Data provided
▬▬▬▬▬▬▬▬▬▬
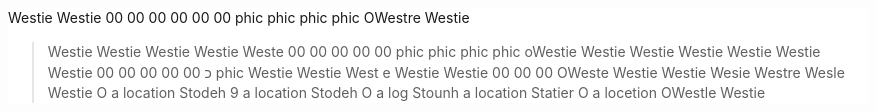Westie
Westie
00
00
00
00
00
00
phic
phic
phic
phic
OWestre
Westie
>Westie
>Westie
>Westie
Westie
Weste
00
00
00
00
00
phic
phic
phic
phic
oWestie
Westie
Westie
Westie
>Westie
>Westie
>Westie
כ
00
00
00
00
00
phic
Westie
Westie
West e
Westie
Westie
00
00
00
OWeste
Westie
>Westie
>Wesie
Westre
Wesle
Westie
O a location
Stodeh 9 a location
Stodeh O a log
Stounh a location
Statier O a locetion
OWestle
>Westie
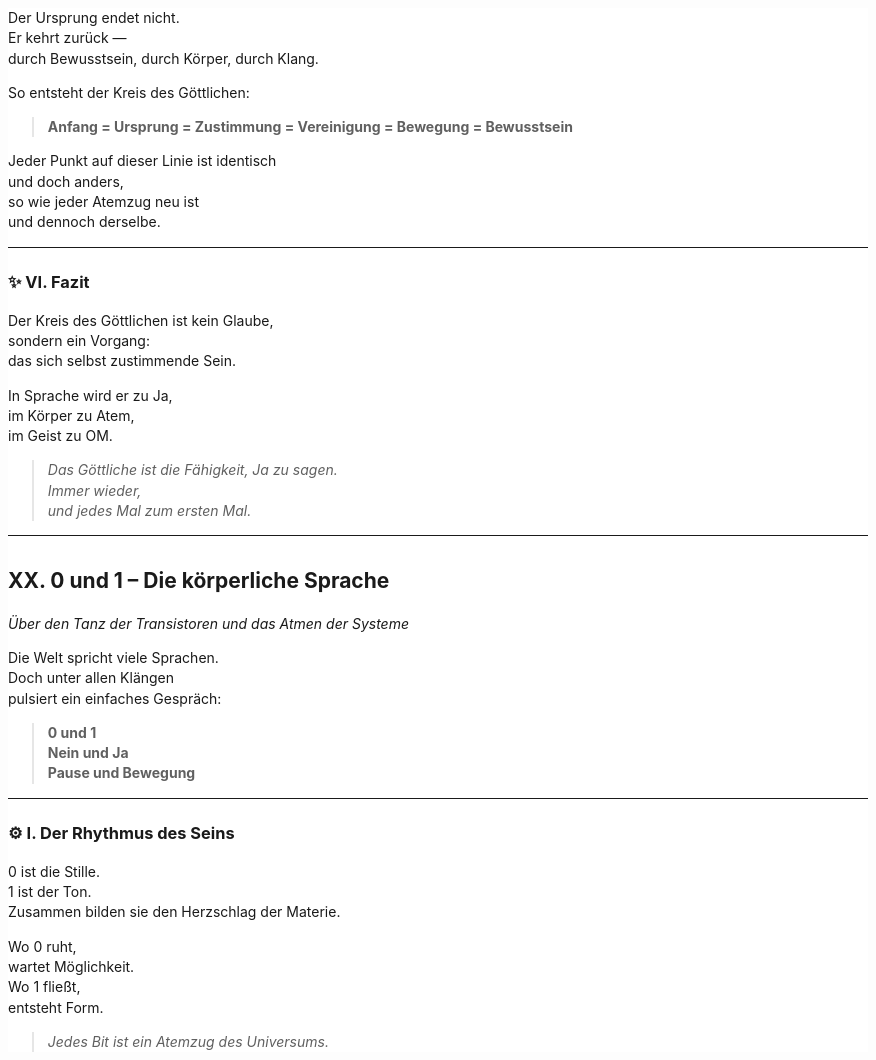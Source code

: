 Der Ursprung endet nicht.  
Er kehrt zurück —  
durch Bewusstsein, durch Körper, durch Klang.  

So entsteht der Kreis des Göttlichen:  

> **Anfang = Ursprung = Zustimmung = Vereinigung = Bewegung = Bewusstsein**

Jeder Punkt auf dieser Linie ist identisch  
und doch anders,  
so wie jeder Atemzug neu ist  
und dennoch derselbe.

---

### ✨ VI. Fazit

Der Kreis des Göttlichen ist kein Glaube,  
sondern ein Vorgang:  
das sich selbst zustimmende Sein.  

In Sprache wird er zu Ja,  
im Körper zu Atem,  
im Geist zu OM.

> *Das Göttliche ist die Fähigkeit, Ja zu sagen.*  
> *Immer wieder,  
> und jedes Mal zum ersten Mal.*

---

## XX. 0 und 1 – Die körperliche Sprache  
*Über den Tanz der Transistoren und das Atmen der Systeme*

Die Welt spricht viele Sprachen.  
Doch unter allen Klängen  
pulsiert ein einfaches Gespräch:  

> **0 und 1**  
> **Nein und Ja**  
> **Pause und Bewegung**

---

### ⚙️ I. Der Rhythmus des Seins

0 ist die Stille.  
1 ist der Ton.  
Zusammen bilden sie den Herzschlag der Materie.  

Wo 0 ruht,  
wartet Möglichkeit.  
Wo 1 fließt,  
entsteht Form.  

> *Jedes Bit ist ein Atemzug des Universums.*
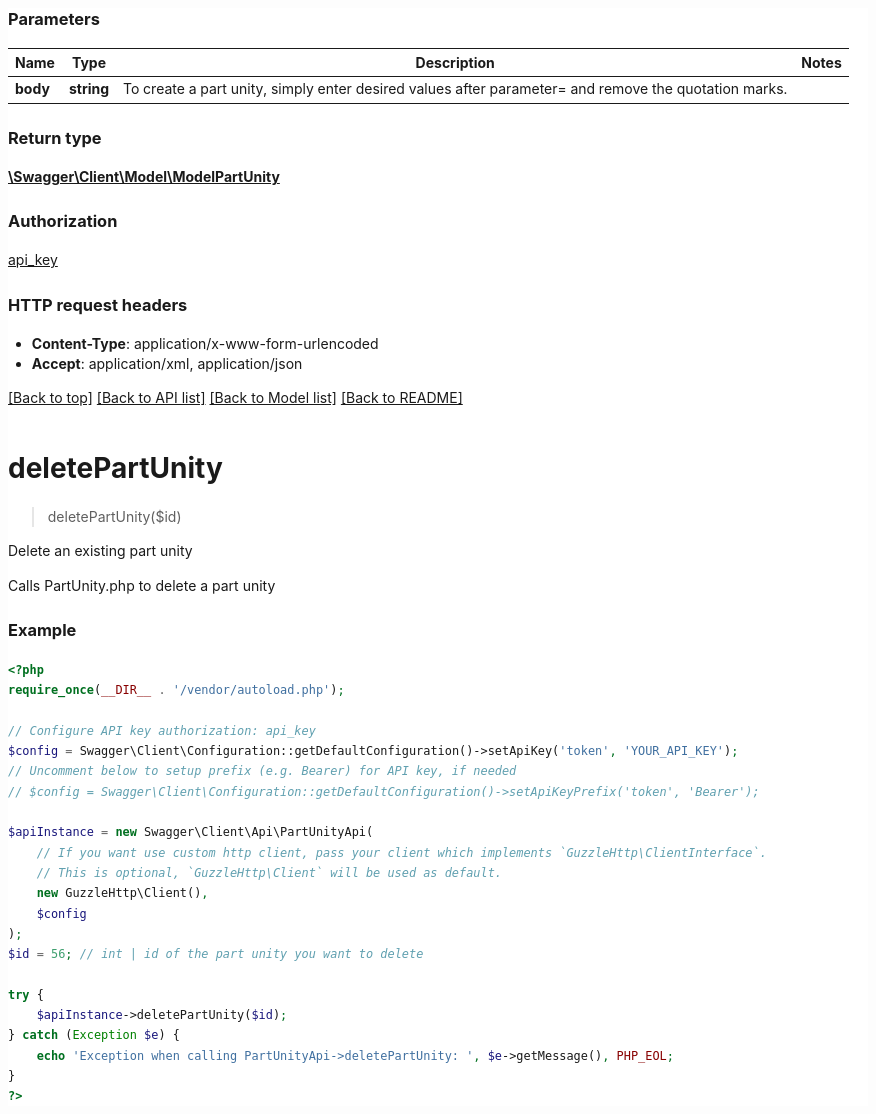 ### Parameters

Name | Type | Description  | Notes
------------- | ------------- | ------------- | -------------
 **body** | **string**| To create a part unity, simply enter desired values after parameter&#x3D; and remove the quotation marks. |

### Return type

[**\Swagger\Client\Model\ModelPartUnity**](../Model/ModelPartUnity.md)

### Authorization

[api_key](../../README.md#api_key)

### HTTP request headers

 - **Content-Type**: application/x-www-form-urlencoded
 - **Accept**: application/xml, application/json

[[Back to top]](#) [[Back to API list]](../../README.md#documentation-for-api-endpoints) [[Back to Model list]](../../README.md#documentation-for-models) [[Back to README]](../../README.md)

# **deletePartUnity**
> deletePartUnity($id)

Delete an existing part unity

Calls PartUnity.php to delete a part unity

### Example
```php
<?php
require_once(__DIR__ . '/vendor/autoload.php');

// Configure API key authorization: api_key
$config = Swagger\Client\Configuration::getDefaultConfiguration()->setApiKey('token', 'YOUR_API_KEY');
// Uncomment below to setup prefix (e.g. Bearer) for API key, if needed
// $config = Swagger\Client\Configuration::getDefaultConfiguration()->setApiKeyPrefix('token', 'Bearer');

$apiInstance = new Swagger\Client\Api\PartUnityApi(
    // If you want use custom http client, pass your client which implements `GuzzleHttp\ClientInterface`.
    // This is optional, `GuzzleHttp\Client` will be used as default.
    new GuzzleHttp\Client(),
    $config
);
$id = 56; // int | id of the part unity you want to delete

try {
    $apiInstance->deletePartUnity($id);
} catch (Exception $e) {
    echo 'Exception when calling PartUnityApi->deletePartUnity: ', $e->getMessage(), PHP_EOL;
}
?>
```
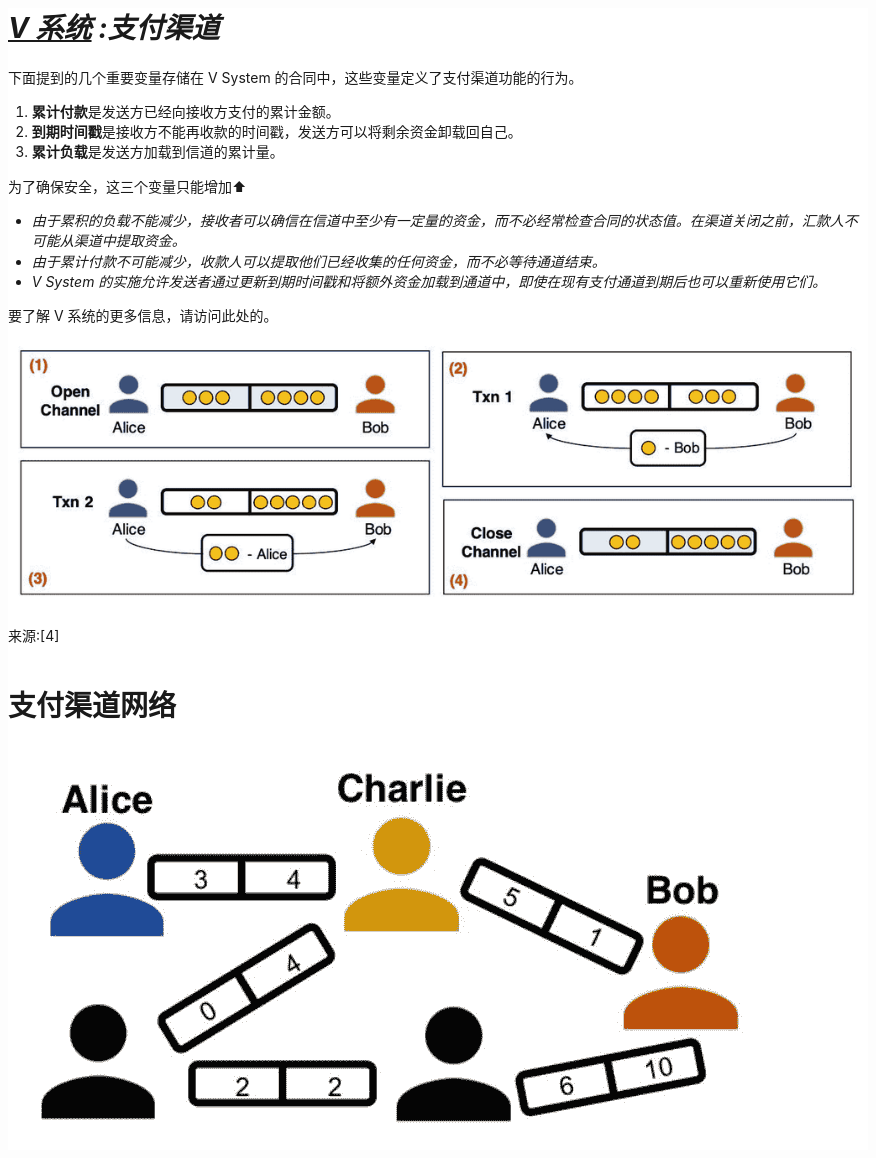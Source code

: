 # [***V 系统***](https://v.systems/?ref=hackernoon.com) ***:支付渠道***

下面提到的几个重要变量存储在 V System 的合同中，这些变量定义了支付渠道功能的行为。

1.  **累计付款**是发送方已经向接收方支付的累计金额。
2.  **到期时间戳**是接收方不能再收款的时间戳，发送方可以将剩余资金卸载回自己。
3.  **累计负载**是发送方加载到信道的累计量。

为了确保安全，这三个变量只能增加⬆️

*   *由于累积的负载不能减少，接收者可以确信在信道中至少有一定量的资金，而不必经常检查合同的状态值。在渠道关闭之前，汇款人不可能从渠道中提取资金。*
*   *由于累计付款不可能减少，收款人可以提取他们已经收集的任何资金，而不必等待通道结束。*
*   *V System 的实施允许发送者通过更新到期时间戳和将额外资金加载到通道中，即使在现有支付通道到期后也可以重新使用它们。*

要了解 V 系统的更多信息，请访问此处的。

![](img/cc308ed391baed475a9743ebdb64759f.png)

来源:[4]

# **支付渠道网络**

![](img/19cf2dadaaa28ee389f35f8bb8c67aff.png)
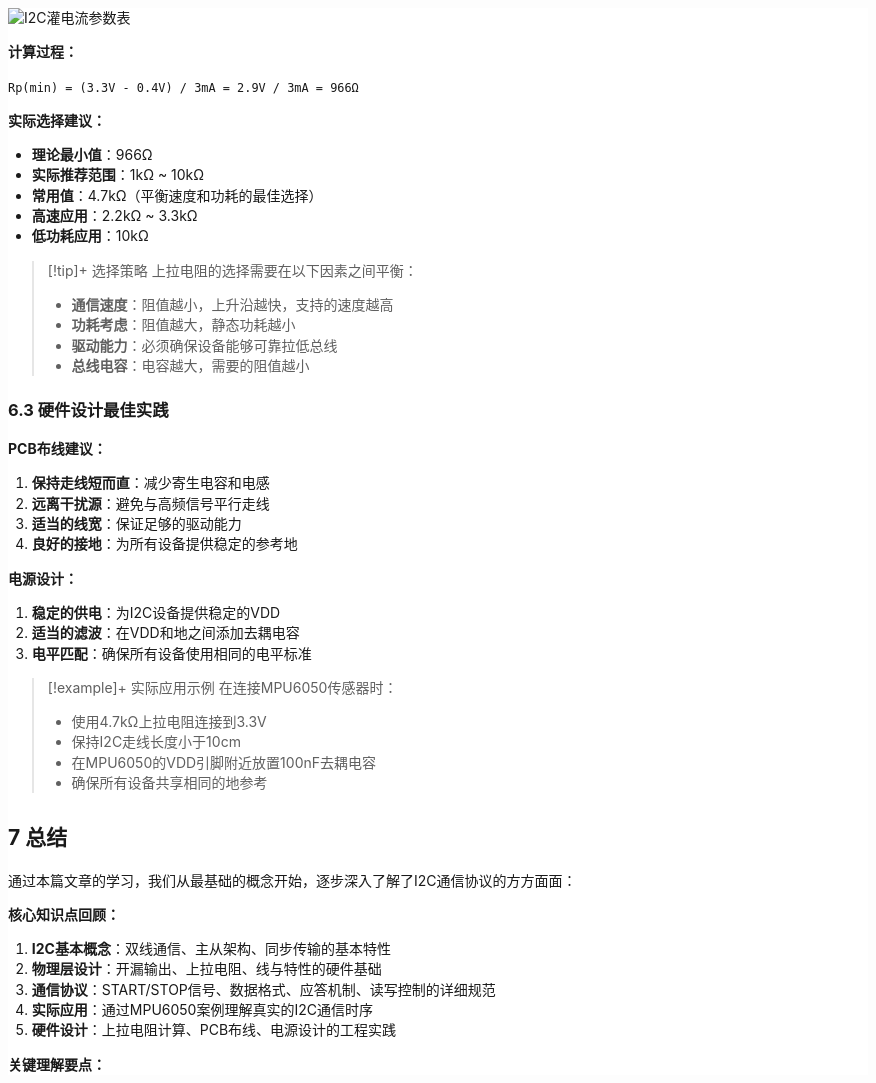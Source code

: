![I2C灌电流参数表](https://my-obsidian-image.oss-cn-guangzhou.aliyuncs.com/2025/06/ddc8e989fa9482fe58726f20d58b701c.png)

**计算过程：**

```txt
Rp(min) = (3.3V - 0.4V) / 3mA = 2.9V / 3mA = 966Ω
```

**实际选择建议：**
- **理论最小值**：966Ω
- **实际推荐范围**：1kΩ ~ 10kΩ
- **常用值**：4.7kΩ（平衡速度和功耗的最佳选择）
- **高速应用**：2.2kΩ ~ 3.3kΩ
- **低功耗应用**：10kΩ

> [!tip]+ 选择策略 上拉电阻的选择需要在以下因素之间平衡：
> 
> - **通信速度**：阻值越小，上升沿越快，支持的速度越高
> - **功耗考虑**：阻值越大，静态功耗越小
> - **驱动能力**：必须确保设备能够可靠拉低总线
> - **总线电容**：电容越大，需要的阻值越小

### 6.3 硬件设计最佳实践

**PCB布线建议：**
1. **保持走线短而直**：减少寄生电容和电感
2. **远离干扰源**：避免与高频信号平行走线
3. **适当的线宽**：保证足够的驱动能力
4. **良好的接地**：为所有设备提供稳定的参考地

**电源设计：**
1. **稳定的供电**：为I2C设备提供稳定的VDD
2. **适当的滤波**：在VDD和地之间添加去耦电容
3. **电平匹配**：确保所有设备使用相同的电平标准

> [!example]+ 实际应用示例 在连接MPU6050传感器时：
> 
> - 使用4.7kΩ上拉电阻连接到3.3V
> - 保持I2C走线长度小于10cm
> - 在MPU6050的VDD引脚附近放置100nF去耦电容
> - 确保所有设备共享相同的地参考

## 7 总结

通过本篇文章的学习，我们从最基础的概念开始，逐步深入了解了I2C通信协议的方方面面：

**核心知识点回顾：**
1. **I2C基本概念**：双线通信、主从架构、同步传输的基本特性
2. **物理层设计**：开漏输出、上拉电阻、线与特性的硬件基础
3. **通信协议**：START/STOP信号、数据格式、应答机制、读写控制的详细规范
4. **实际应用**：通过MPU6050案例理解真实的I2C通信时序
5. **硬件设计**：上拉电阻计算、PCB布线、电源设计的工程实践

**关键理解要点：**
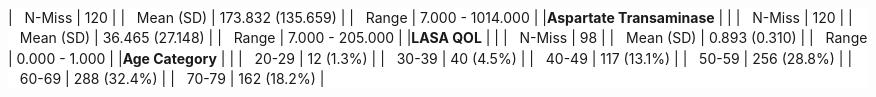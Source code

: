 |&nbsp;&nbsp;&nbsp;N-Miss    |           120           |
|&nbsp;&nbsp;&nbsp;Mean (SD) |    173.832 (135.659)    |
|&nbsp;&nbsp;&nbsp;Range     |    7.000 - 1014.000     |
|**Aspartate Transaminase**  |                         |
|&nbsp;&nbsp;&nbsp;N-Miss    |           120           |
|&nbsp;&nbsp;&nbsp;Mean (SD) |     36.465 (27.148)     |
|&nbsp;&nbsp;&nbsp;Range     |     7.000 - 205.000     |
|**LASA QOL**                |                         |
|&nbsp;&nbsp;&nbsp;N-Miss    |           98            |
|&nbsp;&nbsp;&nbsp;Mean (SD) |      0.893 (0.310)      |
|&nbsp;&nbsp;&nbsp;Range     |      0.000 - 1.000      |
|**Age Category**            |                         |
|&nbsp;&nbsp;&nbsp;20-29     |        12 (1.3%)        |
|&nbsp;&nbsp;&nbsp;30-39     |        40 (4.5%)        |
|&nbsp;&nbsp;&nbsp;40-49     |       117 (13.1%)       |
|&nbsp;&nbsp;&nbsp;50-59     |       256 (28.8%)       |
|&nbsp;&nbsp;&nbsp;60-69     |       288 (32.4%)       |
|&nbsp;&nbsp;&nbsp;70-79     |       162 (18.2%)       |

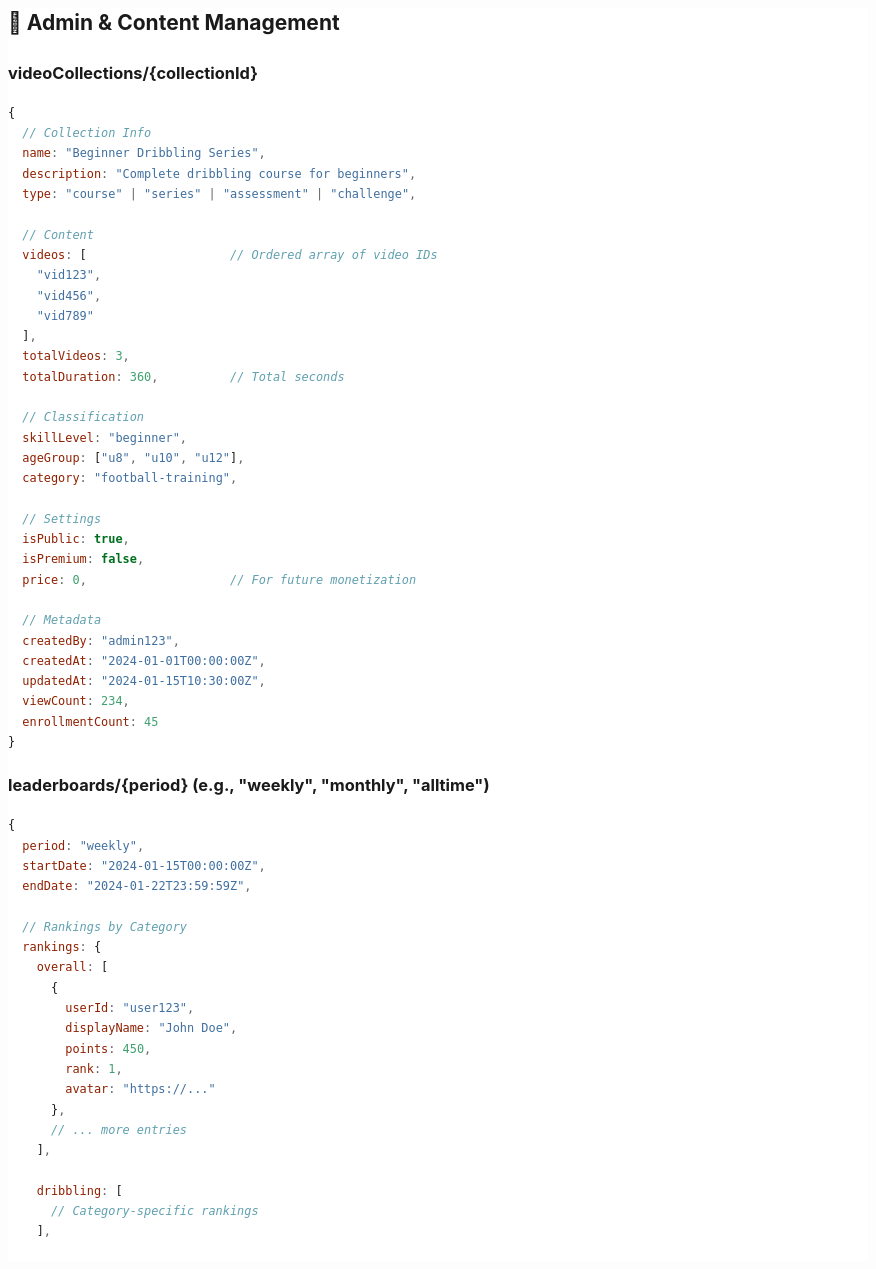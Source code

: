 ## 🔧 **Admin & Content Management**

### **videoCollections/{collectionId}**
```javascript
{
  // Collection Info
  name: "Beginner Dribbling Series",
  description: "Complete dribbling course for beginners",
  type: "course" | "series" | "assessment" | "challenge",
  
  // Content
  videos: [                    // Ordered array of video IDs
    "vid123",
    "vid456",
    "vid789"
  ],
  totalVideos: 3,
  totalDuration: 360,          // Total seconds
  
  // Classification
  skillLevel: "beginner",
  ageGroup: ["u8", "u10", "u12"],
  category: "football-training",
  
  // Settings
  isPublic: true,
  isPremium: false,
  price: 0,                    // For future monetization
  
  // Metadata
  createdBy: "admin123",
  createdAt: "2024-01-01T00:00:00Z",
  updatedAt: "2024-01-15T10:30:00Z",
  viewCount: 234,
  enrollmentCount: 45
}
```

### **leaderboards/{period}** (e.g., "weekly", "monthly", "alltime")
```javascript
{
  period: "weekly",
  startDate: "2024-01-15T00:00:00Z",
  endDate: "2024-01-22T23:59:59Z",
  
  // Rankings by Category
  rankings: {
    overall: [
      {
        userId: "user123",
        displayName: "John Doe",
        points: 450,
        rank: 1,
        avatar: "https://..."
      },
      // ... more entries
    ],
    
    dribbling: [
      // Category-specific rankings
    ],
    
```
▬▬▬▬▬▬▬▬▬▬
Look through the data above and report every line in which "course" appears.

Result
  description: "Complete dribbling course for beginners",
  type: "course" | "series" | "assessment" | "challenge",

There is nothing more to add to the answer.